It’s a reasonable enough strategy, especially for an indie that needs to reach as many fans as possible worldwide while not necessarily having a lot of money and resources to reach them. However it doesn’t take long to figure out on Twitter (and at least Facebook too) there are a lot of bot accounts out there, so it’s hard to say how many of any of these numbers represent real people. Again, if we try using these numbers to surmise which indie has the most visibility or popularity, the waters are very muddied.
AAW
Among others, AAW is using the strategy also. They follow about the same number of users on Twitter as they have following them (18,000). Petkovich says, “That strategy has worked for us. It’s a diligent process choosing who you follow in hopes that they follow you back, let alone retweet stuff you are putting out. We have gained a lot of new followers since we have implemented this strategy a few years ago. I haven’t really seen a downside, just the time put in.”
I tracked Instagram this time; I didn’t in May. Instagram has already exceeded Twitter for total monthly active users. Many of these indies still have either no Instagram account or one that has very few followers and that they seldom update. PWG, SHIMMER, EVOLVE, Big Time, PWS and PWX all have either no official account or one with under 150 followers.
“I may have created [an account] at some point, but never used it,” says Prazak regarding Instagram. “I’ve never really seen the point. I guess everything helps, but between Twitter and Facebook, most of what we post in those places already are photos. Just seems repetitive to also post the same stuff there.”
“Instagram is still something I am trying to figure out as well as Tumblr,” says Thorne. “I’m not exactly sure how important they are, but Instagram is the fastest-growing social media platform, so being on it and advertising AIW certainly can’t hurt.”
If you’re a grassroots company that has to draw from a niche fan base, using an Instagram account can only help. While Twitter seems to have plateaued with portions of the general population, I think, as I’ll argue at the end of this article, there’s something about Twitter that makes it most useful to that niche audience of wrestling fans.
Various Independents
A few promotions have a conspicuously high number of Facebook likes, compared to their touch points on other platforms: in particular, Lucha VaVOOM, Big Time Wrestling, Pro Wrestling Syndicate, Premier Wrestling Experience and Northeast Wrestling.
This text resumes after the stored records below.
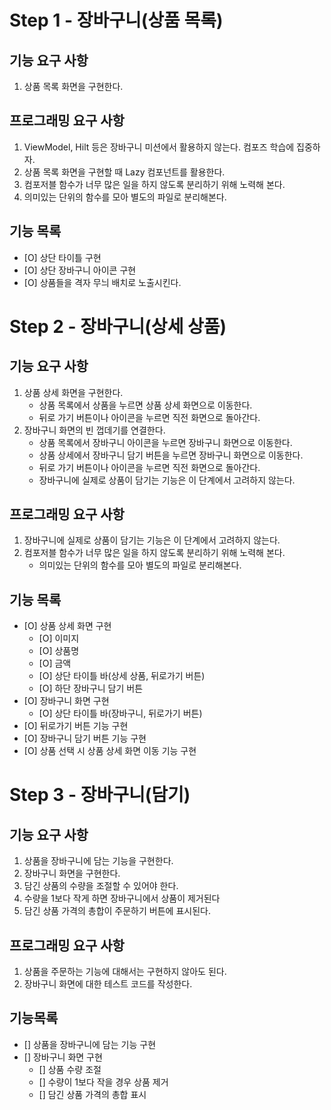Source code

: # Step 1 - 장바구니(상품 목록)

## 기능 요구 사항

1. 상품 목록 화면을 구현한다.

## 프로그래밍 요구 사항 
1. ViewModel, Hilt 등은 장바구니 미션에서 활용하지 않는다. 컴포즈 학습에 집중하자. 
2. 상품 목록 화면을 구현할 때 Lazy 컴포넌트를 활용한다. 
3. 컴포저블 함수가 너무 많은 일을 하지 않도록 분리하기 위해 노력해 본다.
4. 의미있는 단위의 함수를 모아 별도의 파일로 분리해본다.

## 기능 목록
- [O] 상단 타이틀 구현
- [O] 상단 장바구니 아이콘 구현
- [O] 상품들을 격자 무늬 배치로 노출시킨다.

# Step 2 - 장바구니(상세 상품)

## 기능 요구 사항
1. 상품 상세 화면을 구현한다.
   - 상품 목록에서 상품을 누르면 상품 상세 화면으로 이동한다. 
   - 뒤로 가기 버튼이나 아이콘을 누르면 직전 화면으로 돌아간다.
2. 장바구니 화면의 빈 껍데기를 연결한다. 
   - 상품 목록에서 장바구니 아이콘을 누르면 장바구니 화면으로 이동한다.
   - 상품 상세에서 장바구니 담기 버튼을 누르면 장바구니 화면으로 이동한다.
   - 뒤로 가기 버튼이나 아이콘을 누르면 직전 화면으로 돌아간다.
   - 장바구니에 실제로 상품이 담기는 기능은 이 단계에서 고려하지 않는다.

## 프로그래밍 요구 사항
1. 장바구니에 실제로 상품이 담기는 기능은 이 단계에서 고려하지 않는다.
2. 컴포저블 함수가 너무 많은 일을 하지 않도록 분리하기 위해 노력해 본다.
   - 의미있는 단위의 함수를 모아 별도의 파일로 분리해본다.

## 기능 목록
- [O] 상품 상세 화면 구현
  - [O] 이미지 
  - [O] 상품명
  - [O] 금액
  - [O] 상단 타이틀 바(상세 상품, 뒤로가기 버튼)
  - [O] 하단 장바구니 담기 버튼
- [O] 장바구니 화면 구현
  - [O] 상단 타이틀 바(장바구니, 뒤로가기 버튼)
- [O] 뒤로가기 버튼 기능 구현
- [O] 장바구니 담기 버튼 기능 구현
- [O] 상품 선택 시 상품 상세 화면 이동 기능 구현

# Step 3 - 장바구니(담기)

## 기능 요구 사항
1. 상품을 장바구니에 담는 기능을 구현한다.
2. 장바구니 화면을 구현한다.
3. 담긴 상품의 수량을 조절할 수 있어야 한다.
4. 수량을 1보다 작게 하면 장바구니에서 상품이 제거된다
5. 담긴 상품 가격의 총합이 주문하기 버튼에 표시된다.

## 프로그래밍 요구 사항
1. 상품을 주문하는 기능에 대해서는 구현하지 않아도 된다.
2. 장바구니 화면에 대한 테스트 코드를 작성한다.

## 기능목록
- [] 상품을 장바구니에 담는 기능 구현
- [] 장바구니 화면 구현
  - [] 상품 수량 조절
  - [] 수량이 1보다 작을 경우 상품 제거
  - [] 담긴 상품 가격의 총합 표시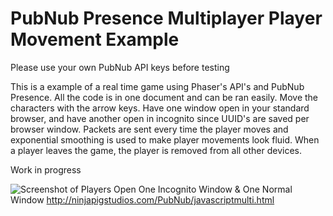 # PubNub Presence Multiplayer Player Movement Example

Please use your own PubNub API keys before testing

This is a example of a real time game using Phaser's API's and PubNub Presence. All the code is in one document and can be ran easily.  Move the characters with the arrow keys. Have one window open in your standard browser, and have another open in incognito since UUID's are saved per browser window.  Packets are sent every time the player moves and exponential smoothing is used to make player movements look fluid. When a player leaves the game, the player is removed from all other devices.

Work in progress

![Screenshot of Players](http://i.imgur.com/inQNkx4.png)
Open One Incognito Window & One Normal Window
http://ninjapigstudios.com/PubNub/javascriptmulti.html
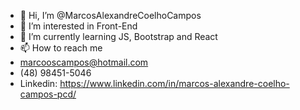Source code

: - 👋 Hi, I’m @MarcosAlexandreCoelhoCampos
- 👀 I’m interested in Front-End
- 🌱 I’m currently learning JS, Bootstrap and React
- 📫 How to reach me 
- marcooscampos@hotmail.com
- (48) 98451-5046
- Linkedin: https://www.linkedin.com/in/marcos-alexandre-coelho-campos-pcd/
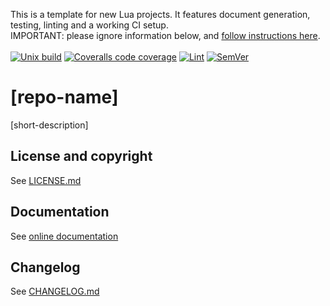 This is a template for new Lua projects. It features document generation, testing, linting and a working CI setup.</br>IMPORTANT: please ignore information below, and [follow instructions here](https://tieske.github.io/project.lua/topics/01-introduction.md.html).</br></br>
[![Unix build](https://img.shields.io/github/actions/workflow/status/[github-account-name]/[repo-name]/unix_build.yml?branch=main&label=Unix%20build&logo=linux)](https://github.com/[github-account-name]/[repo-name]/actions/workflows/unix_build.yml)
[![Coveralls code coverage](https://img.shields.io/coveralls/github/[github-account-name]/[repo-name]?logo=coveralls)](https://coveralls.io/github/[github-account-name]/[repo-name])
[![Lint](https://github.com/[github-account-name]/[repo-name]/workflows/Lint/badge.svg)](https://github.com/[github-account-name]/[repo-name]/actions/workflows/lint.yml)
[![SemVer](https://img.shields.io/github/v/tag/[github-account-name]/[repo-name]?color=brightgreen&label=SemVer&logo=semver&sort=semver)](CHANGELOG.md)

# [repo-name]

[short-description]

## License and copyright

See [LICENSE.md](LICENSE.md)

## Documentation

See [online documentation](https://[github-account-name].github.io/[repo-name]/)

## Changelog

See [CHANGELOG.md](CHANGELOG.md)
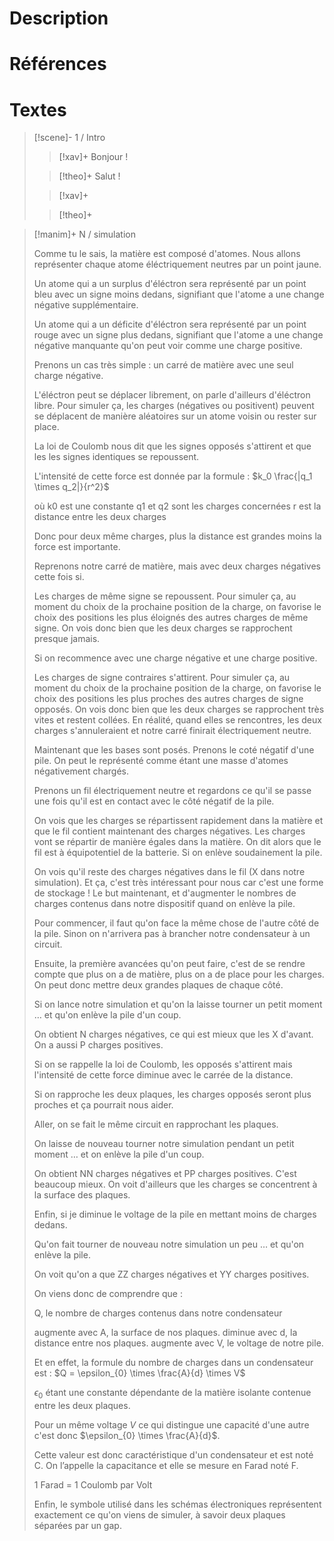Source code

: # Description

# Références

# Textes

> [!scene]- 1 / Intro
> 
> > [!xav]+
> > Bonjour !
> 
> > [!theo]+
> > Salut !
> 
> > [!xav]+
> >
> 
> > [!theo]+
> >

> [!manim]+ N / simulation
> 
> Comme tu le sais, la matière est composé d'atomes. 
> Nous allons représenter chaque atome éléctriquement neutres par un point jaune.
> 
> Un atome qui a un surplus d'éléctron sera représenté par un point bleu avec un signe moins dedans, signifiant que l'atome a une change négative supplémentaire.
> 
> Un atome qui a un déficite d'éléctron sera représenté par un point rouge avec un signe plus dedans, signifiant que l'atome a une change négative manquante qu'on peut voir comme une charge positive.
> 
> Prenons un cas très simple : un carré de matière avec une seul charge négative.
> 
> L'éléctron peut se déplacer librement, on parle d'ailleurs d'éléctron libre. Pour simuler ça, les charges (négatives ou positivent) peuvent se déplacent de manière aléatoires sur un atome voisin ou rester sur place.
> 
> La loi de Coulomb nous dit que les signes opposés s'attirent et que les les signes identiques se repoussent.
> 
> L'intensité de cette force est donnée par la formule :
> $k_0 \frac{|q_1 \times q_2|}{r^2}$
> 
> où k0 est une constante
> q1 et q2 sont les charges concernées
> r est la distance entre les deux charges
> 
> Donc pour deux même charges, plus la distance est grandes moins la force est importante.
> 
> Reprenons notre carré de matière, mais avec deux charges négatives cette fois si.
> 
> Les charges de même signe se repoussent. Pour simuler ça, au moment du choix de la prochaine position de la charge, on favorise le choix des positions les plus éloignés des autres charges de même signe. On vois donc bien que les deux charges se rapprochent presque jamais.
> 
> Si on recommence avec une charge négative et une charge positive.
> 
> Les charges de signe contraires s'attirent. Pour simuler ça, au moment du choix de la prochaine position de la charge, on favorise le choix des positions les plus proches des autres charges de signe opposés. On vois donc bien que les deux charges se rapprochent très vites et restent collées. En réalité, quand elles se rencontres, les deux charges s'annuleraient et notre carré finirait électriquement neutre.
> 
> Maintenant que les bases sont posés. Prenons le coté négatif d'une pile. On peut le représenté comme étant une masse d'atomes négativement chargés.
> 
> Prenons un fil électriquement neutre et regardons ce qu'il se passe une fois qu'il est en contact avec le côté négatif de la pile.
> 
> On vois que les charges se répartissent rapidement dans la matière et que le fil contient maintenant des charges négatives. Les charges vont se répartir de manière égales dans la matière. On dit alors que le fil est à équipotentiel de la batterie. Si on enlève soudainement la pile.
> 
> On vois qu'il reste des charges négatives dans le fil (X dans notre simulation).
> Et ça, c'est très intéressant pour nous car c'est une forme de stockage ! Le but maintenant, et d'augmenter le nombres de charges contenus dans notre dispositif quand on enlève la pile.
> 
> Pour commencer, il faut qu'on face la même chose de l'autre côté de la pile. Sinon on n'arrivera pas  à brancher notre condensateur à un circuit.
> 
> Ensuite, la première avancées qu'on peut faire, c'est de se rendre compte que plus on a de matière, plus on a de place pour les charges. On peut donc mettre deux grandes plaques de chaque côté.
> 
> Si on lance notre simulation et qu'on la laisse tourner un petit moment … et qu'on enlève la pile d'un coup.
> 
> On obtient N charges négatives, ce qui est mieux que les X d'avant. On a aussi P charges positives.
> 
> Si on se rappelle la loi de Coulomb, les opposés s'attirent mais l'intensité de cette force diminue avec le carrée de la distance.
> 
> Si on rapproche les deux plaques, les charges opposés seront plus proches et ça pourrait nous aider.
> 
> Aller, on se fait le même circuit en rapprochant les plaques.
> 
> On laisse de nouveau tourner notre simulation pendant un petit moment … et on enlève la pile d'un coup.
> 
> On obtient NN charges négatives et PP charges positives. C'est beaucoup mieux. On voit d'ailleurs que les charges se concentrent à la surface des plaques.
> 
> Enfin, si je diminue le voltage de la pile en mettant moins de charges dedans.
> 
> Qu'on fait tourner de nouveau notre simulation un peu … et qu'on enlève la pile.
> 
> On voit qu'on a que ZZ charges négatives et YY charges positives.
> 
> On viens donc de comprendre que :
> 
> Q, le nombre de charges contenus dans notre condensateur
> 
> augmente avec A, la surface de nos plaques.
> diminue avec d, la distance entre nos plaques.
> augmente avec V, le voltage de notre pile.
> 
> Et en effet, la formule du nombre de charges dans un condensateur est :
> $Q = \epsilon_{0} \times \frac{A}{d} \times V$
> 
> $\epsilon_{0}$ étant une constante dépendante de la matière isolante contenue entre les deux plaques.
> 
> Pour un même voltage $V$ ce qui distingue une capacité d'une autre c'est donc $\epsilon_{0} \times \frac{A}{d}$.
> 
> Cette valeur est donc caractéristique d'un condensateur et est noté C. On l’appelle la capacitance et elle se mesure en Farad noté F.
> 
> 1 Farad = 1 Coulomb par Volt
> 
> Enfin, le symbole utilisé dans les schémas électroniques représentent exactement ce qu'on viens de simuler, à savoir deux plaques séparées par un gap.
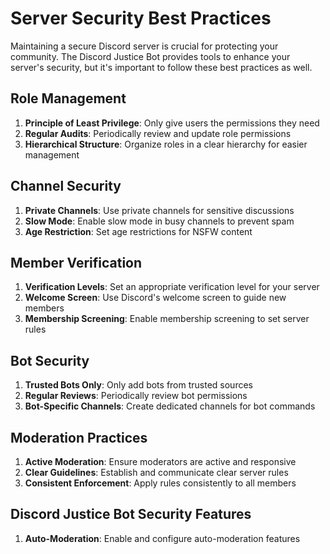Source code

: # Server Security Best Practices

Maintaining a secure Discord server is crucial for protecting your community. The Discord Justice Bot provides tools to enhance your server's security, but it's important to follow these best practices as well.

## Role Management

1. **Principle of Least Privilege**: Only give users the permissions they need
2. **Regular Audits**: Periodically review and update role permissions
3. **Hierarchical Structure**: Organize roles in a clear hierarchy for easier management

## Channel Security

1. **Private Channels**: Use private channels for sensitive discussions
2. **Slow Mode**: Enable slow mode in busy channels to prevent spam
3. **Age Restriction**: Set age restrictions for NSFW content

## Member Verification

1. **Verification Levels**: Set an appropriate verification level for your server
2. **Welcome Screen**: Use Discord's welcome screen to guide new members
3. **Membership Screening**: Enable membership screening to set server rules

## Bot Security

1. **Trusted Bots Only**: Only add bots from trusted sources
2. **Regular Reviews**: Periodically review bot permissions
3. **Bot-Specific Channels**: Create dedicated channels for bot commands

## Moderation Practices

1. **Active Moderation**: Ensure moderators are active and responsive
2. **Clear Guidelines**: Establish and communicate clear server rules
3. **Consistent Enforcement**: Apply rules consistently to all members

## Discord Justice Bot Security Features

1. **Auto-Moderation**: Enable and configure auto-moderation features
This suggests to me that either a) their respective fan bases are just more engaged with Facebook, and not so engaged with the other platforms, maybe because their audiences are older; or even more likely, b) they’ve spent a lot of money on Facebook ads to promote their pages which hasn’t necessarily translated into relevance among the wider independent wrestling fan base nor into a much better following on their other social media platforms. Big Time and Northeast Wrestling in particular are also alike and different from most of the rest in that they book a lot WWE legends and the most highly priced independent talent recently exiled from WWE; i.e., their attraction is less about building around promising, fresh indie stars, and more about banking on nostalgia and stars who have recently appeared on TV.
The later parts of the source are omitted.